Task goal: Give the lines below again, exactly as they stand, and leave out the images.

Records contained in a dataset
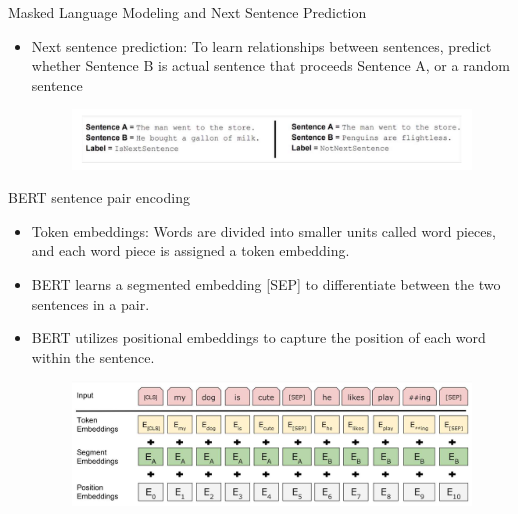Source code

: \documentclass[handout]{beamer}
\begin{document}
\begin{frame}{Masked Language Modeling and Next Sentence Prediction}
\begin{scriptsize}
\begin{itemize}
\item Next sentence prediction: To learn relationships between sentences, predict whether
Sentence B is actual sentence that proceeds Sentence A, or a random sentence

 \begin{figure}[h]
        	\includegraphics[scale = 0.23]{pics/NSP.png}
        \end{figure}  



\end{itemize}
\end{scriptsize}
\end{frame}


\begin{frame}{BERT sentence pair encoding}
\begin{scriptsize}
\begin{itemize}
\item Token embeddings: Words are divided into smaller units called word pieces, and each word piece is assigned a token embedding.
\item BERT learns a segmented embedding [SEP] to differentiate between the two sentences in a pair.
\item BERT utilizes positional embeddings to capture the position of each word within the sentence.

 \begin{figure}[h]
        	\includegraphics[scale = 0.18]{pics/BSPE.png}
        \end{figure}  



\end{itemize}
\end{scriptsize}
\end{frame}
\end{document}
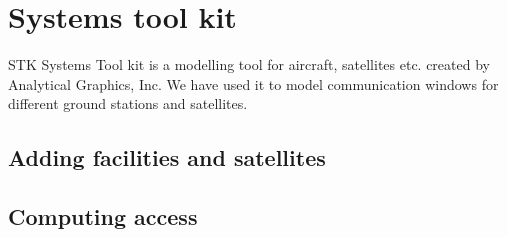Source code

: \section{Systems tool kit}
STK Systems Tool kit is a modelling tool for aircraft, satellites etc. created by Analytical Graphics, Inc.  We have used it to model communication windows for different ground stations and satellites.
\subsection{Adding facilities and satellites}
\subsection{Computing access}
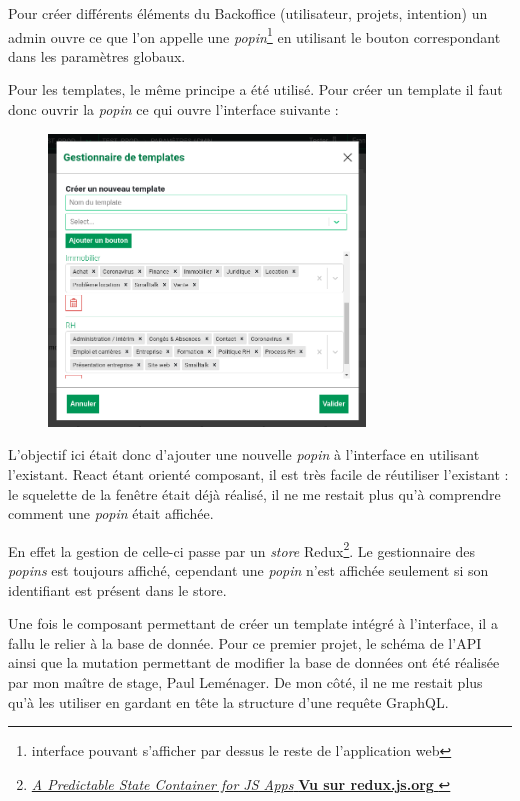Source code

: \documentclass[12pt,a4paper,oneside]{scrreprt}
\begin{document}
Pour créer différents éléments du Backoffice (utilisateur, projets, intention) un admin ouvre ce que l'on appelle une \textit{popin}\footnote{interface pouvant s'afficher par dessus le reste de l'application web} en utilisant le bouton correspondant dans les paramètres globaux.

Pour les templates, le même principe a été utilisé. Pour créer un template il faut donc ouvrir la \textit{popin} ce qui ouvre l'interface suivante :

\begin{figure}[!ht]
\centering
	\includegraphics[width=0.75\textwidth]{pictures/popin_create_templates.png}
\end{figure}

L'objectif ici était donc d'ajouter une nouvelle \textit{popin} à l'interface en utilisant l'existant. React étant orienté composant, il est très facile de réutiliser l'existant : le squelette de la fenêtre était déjà réalisé, il ne me restait plus qu'à comprendre comment une \textit{popin} était affichée.

En effet la gestion de celle-ci passe par un \textit{store} Redux\footnote{\href{https://redux.js.org}{\og\textit{A Predictable State Container for JS Apps}\fg{} \textbf{Vu sur redux.js.org} }}. Le gestionnaire des \textit{popins} est toujours affiché, cependant une \textit{popin} n'est affichée seulement si son identifiant est présent dans le store.

Une fois le composant permettant de créer un template intégré à l'interface, il a fallu le relier à la base de donnée. Pour ce premier projet, le schéma de l'API ainsi que la mutation permettant de modifier la base de données ont été réalisée par mon maître de stage, Paul Leménager. De mon côté, il ne me restait plus qu'à les utiliser en gardant en tête la structure d'une requête GraphQL.
\end{document}
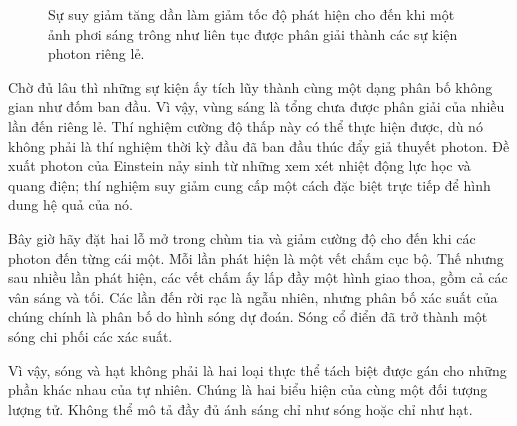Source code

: \begin{figure}[h]
\centering
{}
\caption{Sự suy giảm tăng dần làm giảm tốc độ phát hiện cho đến khi một ảnh phơi sáng trông như liên tục được phân giải thành các sự kiện photon riêng lẻ.}
\end{figure}

Chờ đủ lâu thì những sự kiện ấy tích lũy thành cùng một dạng phân bố không gian như đốm ban đầu. Vì vậy, vùng sáng là tổng chưa được phân giải của nhiều lần đến riêng lẻ. Thí nghiệm cường độ thấp này có thể thực hiện được, dù nó không phải là thí nghiệm thời kỳ đầu đã ban đầu thúc đẩy giả thuyết photon. Đề xuất photon của Einstein nảy sinh từ những xem xét nhiệt động lực học và quang điện; thí nghiệm suy giảm cung cấp một cách đặc biệt trực tiếp để hình dung hệ quả của nó.

Bây giờ hãy đặt hai lỗ mở trong chùm tia và giảm cường độ cho đến khi các photon đến từng cái một. Mỗi lần phát hiện là một vết chấm cục bộ. Thế nhưng sau nhiều lần phát hiện, các vết chấm ấy lấp đầy một hình giao thoa, gồm cả các vân sáng và tối. Các lần đến rời rạc là ngẫu nhiên, nhưng phân bố xác suất của chúng chính là phân bố do hình sóng dự đoán. Sóng cổ điển đã trở thành một sóng chi phối các xác suất.

Vì vậy, sóng và hạt không phải là hai loại thực thể tách biệt được gán cho những phần khác nhau của tự nhiên. Chúng là hai biểu hiện của cùng một đối tượng lượng tử. Không thể mô tả đầy đủ ánh sáng chỉ như sóng hoặc chỉ như hạt.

Task response:
Source code

: \documentclass[handout]{beamer}
\begin{document}
\begin{frame}{Masked Language Modeling and Next Sentence Prediction}
\begin{scriptsize}
\begin{itemize}
\item Next sentence prediction: To learn relationships between sentences, predict whether
Sentence B is actual sentence that proceeds Sentence A, or a random sentence

 \begin{figure}[h]
        	\includegraphics[scale = 0.23]{pics/NSP.png}
        \end{figure}  



\end{itemize}
\end{scriptsize}
\end{frame}


\begin{frame}{BERT sentence pair encoding}
\begin{scriptsize}
\begin{itemize}
\item Token embeddings: Words are divided into smaller units called word pieces, and each word piece is assigned a token embedding.
\item BERT learns a segmented embedding [SEP] to differentiate between the two sentences in a pair.
\item BERT utilizes positional embeddings to capture the position of each word within the sentence.

 \begin{figure}[h]
        	\includegraphics[scale = 0.18]{pics/BSPE.png}
        \end{figure}  



\end{itemize}
\end{scriptsize}
\end{frame}
\end{document}
Source code

: \section{Systems tool kit}
STK Systems Tool kit is a modelling tool for aircraft, satellites etc. created by Analytical Graphics, Inc.  We have used it to model communication windows for different ground stations and satellites.
\subsection{Adding facilities and satellites}
\subsection{Computing access}
Source code

: \documentclass[12pt,a4paper,oneside]{scrreprt}
\begin{document}
Pour créer différents éléments du Backoffice (utilisateur, projets, intention) un admin ouvre ce que l'on appelle une \textit{popin}\footnote{interface pouvant s'afficher par dessus le reste de l'application web} en utilisant le bouton correspondant dans les paramètres globaux.

Pour les templates, le même principe a été utilisé. Pour créer un template il faut donc ouvrir la \textit{popin} ce qui ouvre l'interface suivante :

\begin{figure}[!ht]
\centering
	\includegraphics[width=0.75\textwidth]{pictures/popin_create_templates.png}
\end{figure}

L'objectif ici était donc d'ajouter une nouvelle \textit{popin} à l'interface en utilisant l'existant. React étant orienté composant, il est très facile de réutiliser l'existant : le squelette de la fenêtre était déjà réalisé, il ne me restait plus qu'à comprendre comment une \textit{popin} était affichée.

En effet la gestion de celle-ci passe par un \textit{store} Redux\footnote{\href{https://redux.js.org}{\og\textit{A Predictable State Container for JS Apps}\fg{} \textbf{Vu sur redux.js.org} }}. Le gestionnaire des \textit{popins} est toujours affiché, cependant une \textit{popin} n'est affichée seulement si son identifiant est présent dans le store.

Une fois le composant permettant de créer un template intégré à l'interface, il a fallu le relier à la base de donnée. Pour ce premier projet, le schéma de l'API ainsi que la mutation permettant de modifier la base de données ont été réalisée par mon maître de stage, Paul Leménager. De mon côté, il ne me restait plus qu'à les utiliser en gardant en tête la structure d'une requête GraphQL.
\end{document}
Source code

: \begin{figure}[h]
\centering
{}
\caption{Sự suy giảm tăng dần làm giảm tốc độ phát hiện cho đến khi một ảnh phơi sáng trông như liên tục được phân giải thành các sự kiện photon riêng lẻ.}
\end{figure}

Chờ đủ lâu thì những sự kiện ấy tích lũy thành cùng một dạng phân bố không gian như đốm ban đầu. Vì vậy, vùng sáng là tổng chưa được phân giải của nhiều lần đến riêng lẻ. Thí nghiệm cường độ thấp này có thể thực hiện được, dù nó không phải là thí nghiệm thời kỳ đầu đã ban đầu thúc đẩy giả thuyết photon. Đề xuất photon của Einstein nảy sinh từ những xem xét nhiệt động lực học và quang điện; thí nghiệm suy giảm cung cấp một cách đặc biệt trực tiếp để hình dung hệ quả của nó.

Bây giờ hãy đặt hai lỗ mở trong chùm tia và giảm cường độ cho đến khi các photon đến từng cái một. Mỗi lần phát hiện là một vết chấm cục bộ. Thế nhưng sau nhiều lần phát hiện, các vết chấm ấy lấp đầy một hình giao thoa, gồm cả các vân sáng và tối. Các lần đến rời rạc là ngẫu nhiên, nhưng phân bố xác suất của chúng chính là phân bố do hình sóng dự đoán. Sóng cổ điển đã trở thành một sóng chi phối các xác suất.

Vì vậy, sóng và hạt không phải là hai loại thực thể tách biệt được gán cho những phần khác nhau của tự nhiên. Chúng là hai biểu hiện của cùng một đối tượng lượng tử. Không thể mô tả đầy đủ ánh sáng chỉ như sóng hoặc chỉ như hạt.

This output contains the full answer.